角鲨烯对抑郁模型小鼠行为学及谷氨酸毒性通路相关蛋白的影响

Effects of squalene on behavior and proteins of glutamate toxicity pathways in mouse model of depression

  • 摘要: 考察角鲨烯对慢性轻度不可预见刺激模型小鼠行为学及其谷氨酸毒性通路相关蛋白的影响。采用13种不同刺激食物剥夺、噪音、闪光、热刺激(45℃)、制动、冷冻(4℃)、摇晃、湿笼、夹尾、饮水剥夺、游泳、电击和异物对雄性BALB/C小鼠连续刺激35天建立慢性轻度不可预见应激模型。从第3周开始连续灌胃给予3个剂量的角鲨烯(80、40和20 mg·kg-1·d-1)3周后,测定各组小鼠行为学变化,采用反相HPLC法测定海马谷氨酸(glutamate,GLU)含量,分光光度法测定超氧化物歧化酶(superoxide dismutase,SOD)、谷胱甘肽过氧化物酶(glutathioneperoxidase,GSH-Px)活力和丙二醛(malondialdehyde,MDA)含量,取海马组织进行蛋白免疫印迹方法测定N-甲基-D-天冬氨酸受体亚基ε-2(N-methyl-D-aspartate receptor subunits epsilon-2,NMDAε2)、钙调蛋白激酶Ⅱ(calmodulin kinaseⅡ,CaMKⅡ)和神经性一氧化氮合酶(neuronal nitric oxide synthase,NOS1)蛋白的表达。

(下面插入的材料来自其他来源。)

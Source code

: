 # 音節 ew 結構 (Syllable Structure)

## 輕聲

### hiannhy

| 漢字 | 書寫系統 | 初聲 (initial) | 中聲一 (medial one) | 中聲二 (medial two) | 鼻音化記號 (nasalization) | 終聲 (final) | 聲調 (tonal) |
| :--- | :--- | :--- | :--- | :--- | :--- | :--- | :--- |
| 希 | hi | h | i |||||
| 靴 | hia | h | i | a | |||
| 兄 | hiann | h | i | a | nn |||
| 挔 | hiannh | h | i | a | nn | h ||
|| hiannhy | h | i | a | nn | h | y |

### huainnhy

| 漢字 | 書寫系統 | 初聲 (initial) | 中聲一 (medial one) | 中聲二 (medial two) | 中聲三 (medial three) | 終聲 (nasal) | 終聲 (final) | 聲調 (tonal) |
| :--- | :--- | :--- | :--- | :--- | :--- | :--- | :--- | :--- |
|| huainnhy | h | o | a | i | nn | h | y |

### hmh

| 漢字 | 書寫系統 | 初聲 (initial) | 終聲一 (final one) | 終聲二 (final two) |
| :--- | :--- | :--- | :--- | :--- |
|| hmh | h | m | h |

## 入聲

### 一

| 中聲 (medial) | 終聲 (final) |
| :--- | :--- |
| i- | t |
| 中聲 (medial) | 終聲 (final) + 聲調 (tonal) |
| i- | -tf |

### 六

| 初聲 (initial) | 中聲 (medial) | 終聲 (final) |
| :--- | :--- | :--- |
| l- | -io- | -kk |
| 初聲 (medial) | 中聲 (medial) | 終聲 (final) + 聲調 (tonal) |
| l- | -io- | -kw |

与模型组比较,角鲨烯能增加抑郁模型小鼠的体重、糖水偏好率和水平运动和垂直运动次数(P<0.05),缩短悬尾实验和强迫游泳实验的不动时间(P<0.05),降低海马GLU和MDA含量(P<0.05),升高SOD、GSH-Px活力(P<0.05),下调海马NMDAε2、CaMKⅡ和NOS1蛋白的表达(P>0.05)。综上所述,角鲨烯对抑郁模型小鼠表现出明显的抗抑郁作用,在此过程中引起的氧化应激降低和GLU-NMDAε2-CaMKⅡ-NOS1通路相关蛋白下调可能与其抗抑郁作用有关。

     

    Abstract: To study the effects of squalene on behavior and related proteins of glutamate toxicity pathways in the mice with chronic unpredictable mild stress (CUMS), thirteen different kinds of CUMS were applied to the male BALB/C mice for 35 days to establish the mouse model of CUMS depression. The stress conditions include food deprivation, noise, stroboscopic lighting, hot stress (45℃), brake, exposure to lower temperature (4℃), shake, soiled cage, clamp tail, water deprivation, swimming, electric shock, presence of a foreign object in the home cage. The mice were treated with squalene at 3 doses (80, 40 and 20 mg·kg-1·d-1) through oral administration from the 3rd week continuously. Three weeks later, the impacts were evaluated in the mice with behavioral tests, and malondialdehyde (MDA) and hippocampal glutamate (GLU) contents, the superoxide dismutase (SOD) and glutathione peroxidase (GSH-Px) activity in hippocampus were measured by spectropho-tometry or reversed phase HPLC (RP-HPLC). Western blot was used to examine the expression level of N-methyl-D-aspartate receptor subunits epsilon-2 (NMDAε2), calmodulin kinaseⅡ (CaMKⅡ) and neuronal nitric oxide synthase (NOS1) in hippocampus. Compared with model group, the squalene-treated mice exhibited an increase in body weight, sucrose preference rate and the times of crossing-movement and rearing-movement, shortened the immobility time in the tails suspension test and forced swimming test in the depression mice (P<0.05). Meanwhile, the treated mice had a significant decrease in the contents of GLU and MDA (P<0.05) in hippocampus, increased the activity of superoxide dismutase (SOD) and glutathione peroxidase (GSH-Px), and downregulated the expression of NMDAε2, CaMKⅡ and NOS1 in the hippocampus. In conclusion, squalene shows anti-depressant effect on depressant model in mice, meanwhile the downregulated ROS, related proteins of GLU-NMDAε2-CaMKⅡ-NOS1 signal pathways may be related to the antidepressant effect of squalene.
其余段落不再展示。